[Dataset items]

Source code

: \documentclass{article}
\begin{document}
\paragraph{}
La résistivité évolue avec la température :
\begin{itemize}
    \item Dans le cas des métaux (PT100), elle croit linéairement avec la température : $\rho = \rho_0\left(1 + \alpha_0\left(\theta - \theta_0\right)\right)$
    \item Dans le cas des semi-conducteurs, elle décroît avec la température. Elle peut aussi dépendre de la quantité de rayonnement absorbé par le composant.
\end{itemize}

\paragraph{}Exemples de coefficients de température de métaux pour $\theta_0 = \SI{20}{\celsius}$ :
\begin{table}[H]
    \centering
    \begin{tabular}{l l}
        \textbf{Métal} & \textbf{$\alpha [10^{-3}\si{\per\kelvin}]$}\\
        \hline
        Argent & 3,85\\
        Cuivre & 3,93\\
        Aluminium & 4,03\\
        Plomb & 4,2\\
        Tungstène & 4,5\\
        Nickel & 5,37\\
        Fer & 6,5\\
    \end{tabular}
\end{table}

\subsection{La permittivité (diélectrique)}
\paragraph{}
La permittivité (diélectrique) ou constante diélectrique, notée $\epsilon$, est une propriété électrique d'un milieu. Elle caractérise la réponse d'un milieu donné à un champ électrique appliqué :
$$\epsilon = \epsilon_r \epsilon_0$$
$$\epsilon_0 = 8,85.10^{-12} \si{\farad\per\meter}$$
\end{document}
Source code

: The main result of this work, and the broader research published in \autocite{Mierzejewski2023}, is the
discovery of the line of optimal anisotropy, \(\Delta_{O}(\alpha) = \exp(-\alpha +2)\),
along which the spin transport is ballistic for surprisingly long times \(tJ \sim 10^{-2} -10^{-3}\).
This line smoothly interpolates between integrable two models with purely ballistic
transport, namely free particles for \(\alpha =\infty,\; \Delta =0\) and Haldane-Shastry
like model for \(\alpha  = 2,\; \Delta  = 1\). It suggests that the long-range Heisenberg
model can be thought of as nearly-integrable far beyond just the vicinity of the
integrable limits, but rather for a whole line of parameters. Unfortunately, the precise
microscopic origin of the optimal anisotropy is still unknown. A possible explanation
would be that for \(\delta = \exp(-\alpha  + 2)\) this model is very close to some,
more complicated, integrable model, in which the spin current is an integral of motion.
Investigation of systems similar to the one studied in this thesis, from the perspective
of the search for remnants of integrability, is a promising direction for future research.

= PROMPT =
Your answer should be the data above, retyped exactly.

= ANSWER SECTION =
Source code

: \documentclass{article}
\begin{document}
\paragraph{}
La résistivité évolue avec la température :
\begin{itemize}
    \item Dans le cas des métaux (PT100), elle croit linéairement avec la température : $\rho = \rho_0\left(1 + \alpha_0\left(\theta - \theta_0\right)\right)$
    \item Dans le cas des semi-conducteurs, elle décroît avec la température. Elle peut aussi dépendre de la quantité de rayonnement absorbé par le composant.
\end{itemize}

\paragraph{}Exemples de coefficients de température de métaux pour $\theta_0 = \SI{20}{\celsius}$ :
\begin{table}[H]
    \centering
    \begin{tabular}{l l}
        \textbf{Métal} & \textbf{$\alpha [10^{-3}\si{\per\kelvin}]$}\\
        \hline
        Argent & 3,85\\
        Cuivre & 3,93\\
        Aluminium & 4,03\\
        Plomb & 4,2\\
        Tungstène & 4,5\\
        Nickel & 5,37\\
        Fer & 6,5\\
    \end{tabular}
\end{table}

\subsection{La permittivité (diélectrique)}
\paragraph{}
La permittivité (diélectrique) ou constante diélectrique, notée $\epsilon$, est une propriété électrique d'un milieu. Elle caractérise la réponse d'un milieu donné à un champ électrique appliqué :
$$\epsilon = \epsilon_r \epsilon_0$$
$$\epsilon_0 = 8,85.10^{-12} \si{\farad\per\meter}$$
\end{document}
Source code

: The main result of this work, and the broader research published in \autocite{Mierzejewski2023}, is the
discovery of the line of optimal anisotropy, \(\Delta_{O}(\alpha) = \exp(-\alpha +2)\),
along which the spin transport is ballistic for surprisingly long times \(tJ \sim 10^{-2} -10^{-3}\).
This line smoothly interpolates between integrable two models with purely ballistic
transport, namely free particles for \(\alpha =\infty,\; \Delta =0\) and Haldane-Shastry
like model for \(\alpha  = 2,\; \Delta  = 1\). It suggests that the long-range Heisenberg
model can be thought of as nearly-integrable far beyond just the vicinity of the
integrable limits, but rather for a whole line of parameters. Unfortunately, the precise
microscopic origin of the optimal anisotropy is still unknown. A possible explanation
would be that for \(\delta = \exp(-\alpha  + 2)\) this model is very close to some,
more complicated, integrable model, in which the spin current is an integral of motion.
Investigation of systems similar to the one studied in this thesis, from the perspective
of the search for remnants of integrability, is a promising direction for future research.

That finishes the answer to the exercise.